(Material for the task Opens)

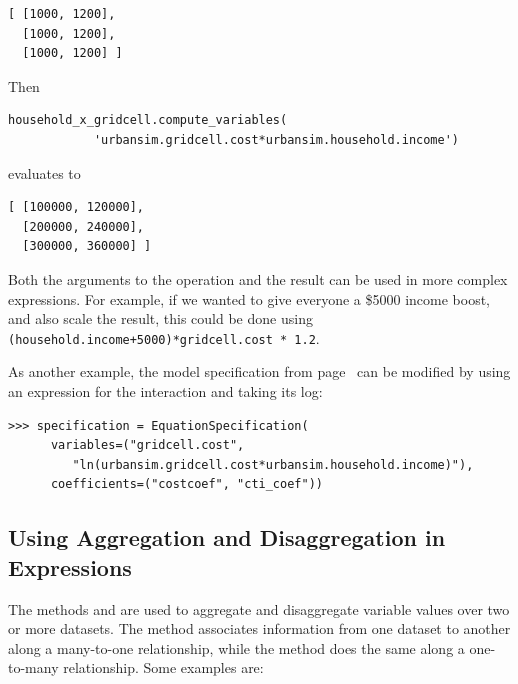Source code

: \begin{verbatim}
[ [1000, 1200],
  [1000, 1200],
  [1000, 1200] ]
\end{verbatim}

Then
\begin{verbatim}
household_x_gridcell.compute_variables(
            'urbansim.gridcell.cost*urbansim.household.income')
\end{verbatim}

evaluates to
\begin{verbatim}
[ [100000, 120000],
  [200000, 240000],
  [300000, 360000] ]
\end{verbatim}

Both the arguments to the operation and the result can be used in more
complex expressions.  For example, if we wanted to give everyone
a \$5000 income boost, and also scale the result, this could be done using
\verb|(household.income+5000)*gridcell.cost * 1.2|.

As another example, the model specification from
page~\pageref{page:iv-spec} can be modified by using an expression for the
interaction and taking its log:

\begin{verbatim}
>>> specification = EquationSpecification(
      variables=("gridcell.cost",
         "ln(urbansim.gridcell.cost*urbansim.household.income)"),
      coefficients=("costcoef", "cti_coef"))
\end{verbatim}


\subsection{Using Aggregation and Disaggregation in Expressions}
\label{sec:urbansim-tutorial-aggregation}
 

The methods  and  are used to
aggregate and disaggregate variable values over two or more datasets.  
  The  method associates
information from one dataset to another along a many-to-one relationship, while
the  method does the same along a one-to-many relationship. Some
examples are:

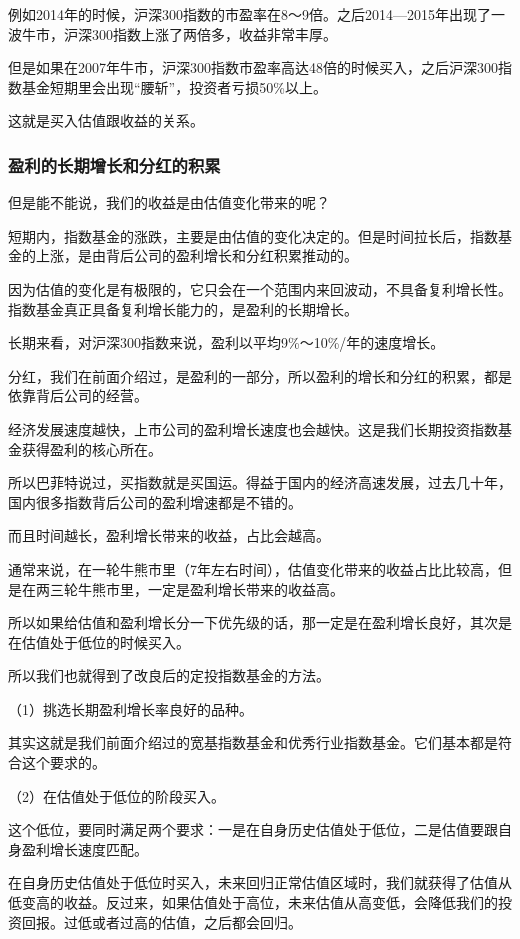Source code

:例如2014年的时候，沪深300指数的市盈率在8～9倍。之后2014—2015年出现了一波牛市，沪深300指数上涨了两倍多，收益非常丰厚。

但是如果在2007年牛市，沪深300指数市盈率高达48倍的时候买入，之后沪深300指数基金短期里会出现“腰斩”，投资者亏损50\%以上。

这就是买入估值跟收益的关系。

\subsubsection{盈利的长期增长和分红的积累}

但是能不能说，我们的收益是由估值变化带来的呢？

短期内，指数基金的涨跌，主要是由估值的变化决定的。但是时间拉长后，指数基金的上涨，是由背后公司的盈利增长和分红积累推动的。

因为估值的变化是有极限的，它只会在一个范围内来回波动，不具备复利增长性。指数基金真正具备复利增长能力的，是盈利的长期增长。

长期来看，对沪深300指数来说，盈利以平均9\%～10\%/年的速度增长。

分红，我们在前面介绍过，是盈利的一部分，所以盈利的增长和分红的积累，都是依靠背后公司的经营。

经济发展速度越快，上市公司的盈利增长速度也会越快。这是我们长期投资指数基金获得盈利的核心所在。

所以巴菲特说过，买指数就是买国运。得益于国内的经济高速发展，过去几十年，国内很多指数背后公司的盈利增速都是不错的。

而且时间越长，盈利增长带来的收益，占比会越高。

通常来说，在一轮牛熊市里（7年左右时间），估值变化带来的收益占比比较高，但是在两三轮牛熊市里，一定是盈利增长带来的收益高。

所以如果给估值和盈利增长分一下优先级的话，那一定是在盈利增长良好，其次是在估值处于低位的时候买入。

所以我们也就得到了改良后的定投指数基金的方法。

（1）挑选长期盈利增长率良好的品种。

其实这就是我们前面介绍过的宽基指数基金和优秀行业指数基金。它们基本都是符合这个要求的。

（2）在估值处于低位的阶段买入。

这个低位，要同时满足两个要求：一是在自身历史估值处于低位，二是估值要跟自身盈利增长速度匹配。

在自身历史估值处于低位时买入，未来回归正常估值区域时，我们就获得了估值从低变高的收益。反过来，如果估值处于高位，未来估值从高变低，会降低我们的投资回报。过低或者过高的估值，之后都会回归。

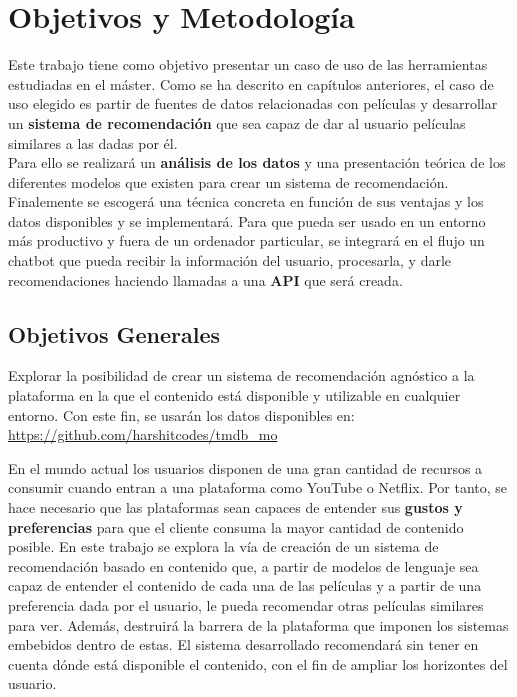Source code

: \chapter{Objetivos y Metodología}\label{chap:objetivos}

Este trabajo tiene como objetivo presentar un caso de uso de las herramientas estudiadas en el máster. Como se ha descrito en capítulos anteriores, el caso de uso elegido es partir de fuentes de datos relacionadas con películas y desarrollar un \textbf{sistema de recomendación} que sea capaz de dar al usuario películas similares a las dadas por él.\\

Para ello se realizará un \textbf{análisis de los datos} y una presentación teórica de los diferentes modelos que existen para crear un sistema de recomendación. Finalemente se escogerá una técnica concreta en función de sus ventajas y los datos disponibles y se implementará. Para que pueda ser usado en un entorno más productivo y fuera de un ordenador particular, se integrará en el flujo un chatbot que pueda recibir la información del usuario, procesarla, y darle recomendaciones haciendo llamadas a una \textbf{API} que será creada.



\section{Objetivos Generales}\label{sec:objgenerales}

Explorar la posibilidad de crear un sistema de recomendación agnóstico a la plataforma en la que el contenido está disponible y utilizable en cualquier entorno. Con este fin, se usarán los datos disponibles en: \url{https://github.com/harshitcodes/tmdb_mo}

En el mundo actual los usuarios disponen de una gran cantidad de recursos a consumir cuando entran a una plataforma como YouTube o Netflix. Por tanto, se hace necesario que las plataformas sean capaces de entender sus \textbf{gustos y preferencias} para que el cliente consuma la mayor cantidad de contenido posible. En este trabajo se explora la vía de creación de un sistema de recomendación basado en contenido que, a partir de modelos de lenguaje sea capaz de entender el contenido de cada una de las películas y a partir de una preferencia dada por el usuario, le pueda recomendar otras películas similares para ver. Además, destruirá la barrera de la plataforma que imponen los sistemas embebidos dentro de estas. El sistema desarrollado recomendará sin tener en cuenta dónde está disponible el contenido, con el fin de ampliar los horizontes del usuario.\\

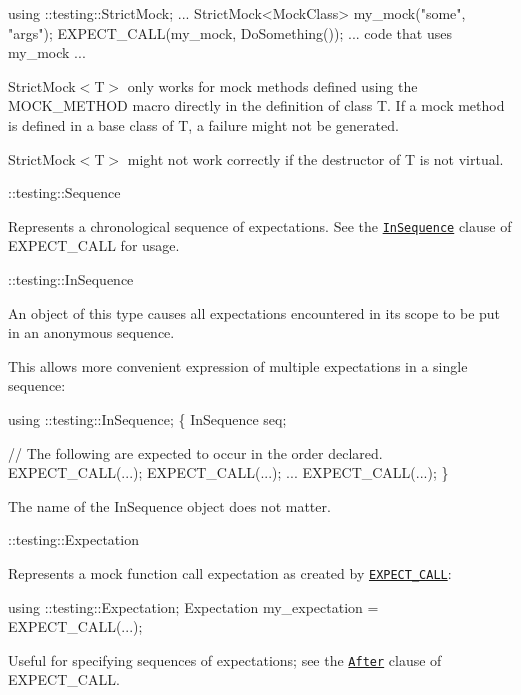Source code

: \begin{DoxyCode}
using ::testing::StrictMock;
...
StrictMock<MockClass> my\_mock(\textcolor{stringliteral}{"some"}, \textcolor{stringliteral}{"args"});
EXPECT\_CALL(my\_mock, DoSomething());
... code that uses my\_mock ...
\end{DoxyCode}


{\ttfamily Strict\+Mock$<$T$>$} only works for mock methods defined using the {\ttfamily M\+O\+C\+K\+\_\+\+M\+E\+T\+H\+OD} macro directly in the definition of class {\ttfamily T}. If a mock method is defined in a base class of {\ttfamily T}, a failure might not be generated.

{\ttfamily Strict\+Mock$<$T$>$} might not work correctly if the destructor of {\ttfamily T} is not virtual.

{\ttfamily \+::testing\+::\+Sequence}

Represents a chronological sequence of expectations. See the \href{#EXPECT_CALL.InSequence}{\tt {\ttfamily In\+Sequence}} clause of {\ttfamily E\+X\+P\+E\+C\+T\+\_\+\+C\+A\+LL} for usage.

{\ttfamily \+::testing\+::\+In\+Sequence}

An object of this type causes all expectations encountered in its scope to be put in an anonymous sequence.

This allows more convenient expression of multiple expectations in a single sequence\+:


\begin{DoxyCode}
using ::testing::InSequence;
\{
  InSequence seq;

  \textcolor{comment}{// The following are expected to occur in the order declared.}
  EXPECT\_CALL(...);
  EXPECT\_CALL(...);
  ...
  EXPECT\_CALL(...);
\}
\end{DoxyCode}


The name of the {\ttfamily In\+Sequence} object does not matter.

{\ttfamily \+::testing\+::\+Expectation}

Represents a mock function call expectation as created by \href{#EXPECT_CALL}{\tt {\ttfamily E\+X\+P\+E\+C\+T\+\_\+\+C\+A\+LL}}\+:


\begin{DoxyCode}
using ::testing::Expectation;
Expectation my\_expectation = EXPECT\_CALL(...);
\end{DoxyCode}


Useful for specifying sequences of expectations; see the \href{#EXPECT_CALL.After}{\tt {\ttfamily After}} clause of {\ttfamily E\+X\+P\+E\+C\+T\+\_\+\+C\+A\+LL}.

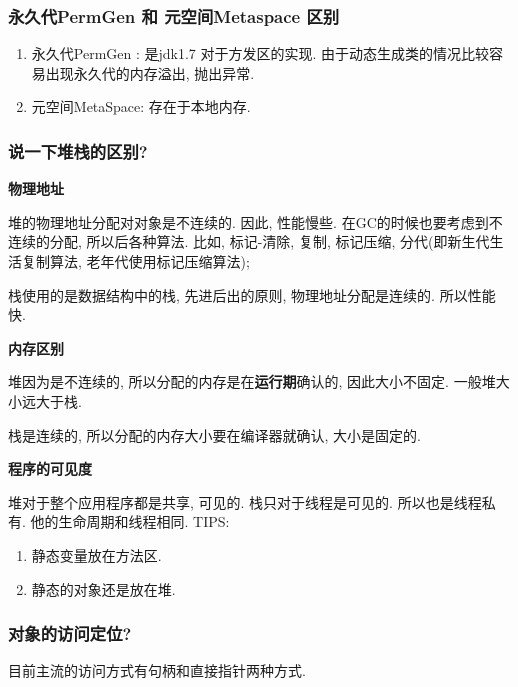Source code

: \documentclass[UTF8]{ctexart}
\begin{document}
\subsubsection{永久代PermGen 和 元空间Metaspace 区别}
\begin{enumerate}
	\item 永久代PermGen : 是jdk1.7 对于方发区的实现. 由于动态生成类的情况比较容易出现永久代的内存溢出, 抛出异常.
	\item 元空间MetaSpace: 存在于本地内存.
\end{enumerate}
\subsubsection{说一下堆栈的区别?}
\textbf{物理地址}
\par
堆的物理地址分配对对象是不连续的. 因此, 性能慢些. 在GC的时候也要考虑到不连续的分配, 所以后各种算法. 比如, 标记-清除, 复制, 标记压缩, 分代(即新生代生活复制算法, 老年代使用标记压缩算法);
\par
栈使用的是数据结构中的栈, 先进后出的原则, 物理地址分配是连续的. 所以性能快.
\par
\textbf{内存区别}
\par
堆因为是不连续的, 所以分配的内存是在\textbf{运行期}确认的, 因此大小不固定. 一般堆大小远大于栈.
\par
栈是连续的, 所以分配的内存大小要在编译器就确认, 大小是固定的.
\par
\textbf{程序的可见度}
\par
堆对于整个应用程序都是共享, 可见的.
栈只对于线程是可见的. 所以也是线程私有. 他的生命周期和线程相同.
TIPS:
\begin{enumerate}
	\item 静态变量放在方法区.
	\item 静态的对象还是放在堆.
\end{enumerate}

\subsubsection{对象的访问定位?}
目前主流的访问方式有句柄和直接指针两种方式.
\end{document}
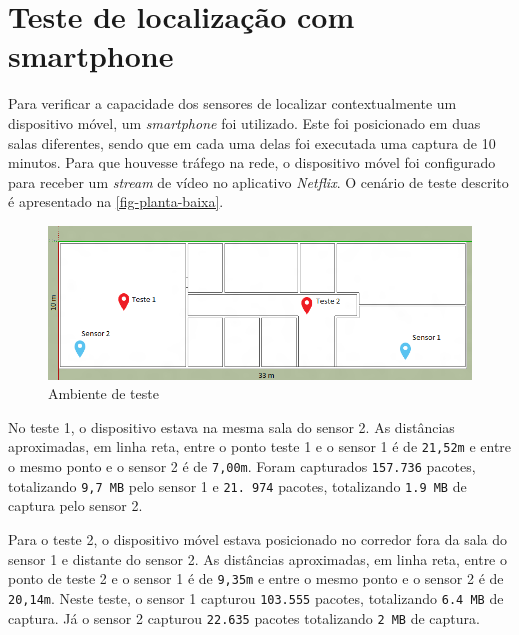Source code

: \section{Teste de localização com smartphone}
\label{sec:teste-smarphone}

Para verificar a capacidade dos sensores de localizar contextualmente um
dispositivo móvel, um \emph{smartphone} foi utilizado. Este foi posicionado em duas salas
diferentes, sendo que em cada uma delas foi executada uma captura de 10 minutos. Para
que houvesse tráfego na rede, o dispositivo móvel foi configurado para receber um
\emph{stream} de vídeo no aplicativo \emph{Netflix}. O cenário de teste descrito é apresentado na \autoref{fig-planta-baixa}.

\begin{figure}[htb]
	\caption{\label{fig-planta-baixa}Ambiente de teste}
	\begin{center}
		\includegraphics[width=1\textwidth]{060-testes/data-analisis/planta-baixa-smartphone.png}
	\end{center}
\end{figure}


No teste 1, o dispositivo estava na mesma sala do sensor 2. As distâncias
aproximadas, em linha reta, entre o ponto teste 1 e o sensor 1 é de \texttt{21,52m} e
entre o mesmo ponto e o sensor 2 é de \texttt{7,00m}. Foram capturados
\texttt{157.736} pacotes, totalizando \texttt{9,7 MB} pelo sensor 1 e \texttt{21.
974} pacotes, totalizando \texttt{1.9 MB} de captura pelo sensor 2.

Para o teste 2, o dispositivo móvel estava posicionado no corredor fora da sala
do sensor 1 e distante do sensor 2. As distâncias aproximadas, em linha reta, entre o
ponto de teste 2 e o sensor 1 é de \texttt{9,35m} e entre o mesmo ponto e o sensor
2 é de \texttt{20,14m}. Neste teste, o sensor 1 capturou \texttt{103.555} pacotes,
totalizando \texttt{6.4 MB} de captura. Já o sensor 2 capturou \texttt{22.635}
pacotes totalizando \texttt{2 MB} de captura.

(Material for the task Closes)

■ Problem to work on ■
Exactly as written, give the line containing "ponto de teste" and all remaining lines of the records.

■ Result of the exercise ■
ponto de teste 2 e o sensor 1 é de \texttt{9,35m} e entre o mesmo ponto e o sensor
2 é de \texttt{20,14m}. Neste teste, o sensor 1 capturou \texttt{103.555} pacotes,
totalizando \texttt{6.4 MB} de captura. Já o sensor 2 capturou \texttt{22.635}
pacotes totalizando \texttt{2 MB} de captura.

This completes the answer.